The Dark Side of the Festival / Yoani Sánchez

Image taken from : habanafilmfestival.com/

The year’s most anticipated month is December, with its cold fronts that allow us to “bundle up” and with the films of International Festival of the New Latin American Cinema. I remember, in particular, one evening in 1992 when the glass in the doors of the Acapulco cinema shattered before the onslaught of hundreds of people wanting to see a film from Argentina, The Dark Side of the Heart. I’m not exaggerating the enthusiasm, since it was only in this last month of the year that we could enjoy something other than Soviet movies, something with more artistic value than the American thrillers on national television. Very few, at that time, had a VCR to play videos, and the magic of the dark hall with the projector purring behind us was almost intact.
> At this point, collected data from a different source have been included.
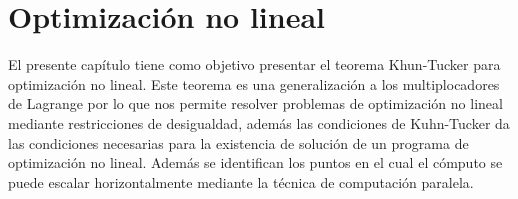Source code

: 
\section{Optimización no lineal}
El presente capítulo tiene como objetivo presentar el teorema
Khun-Tucker para optimización no lineal.  Este teorema es una
generalización a los multiplocadores de Lagrange por lo que nos
permite resolver problemas de optimización no lineal mediante
restricciones de desigualdad, además las condiciones de Kuhn-Tucker da
las condiciones necesarias para la existencia de solución de un
programa de optimización no lineal. Además se identifican los puntos
en el cual el cómputo se puede escalar horizontalmente mediante la
técnica de computación paralela.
But the Festival, now in its 33rd incarnation, has been losing ground in the cultural life of Havana. In part because the pirated serials, soap operas and Hollywood productions lead many to prefer to stay home to enjoy their DVD-player or clandestine satellite dish. Movie-goers are also discouraged by the fact that dozens of neighborhood movie theaters have closed, such as the comfortable Bayamo of my childhood, the majestic Rex and Duplex, or the centrally-located Cuba cinema. But the principal festival of Latin American film has had other setbacks that spring from within, limitations arising from its own structure.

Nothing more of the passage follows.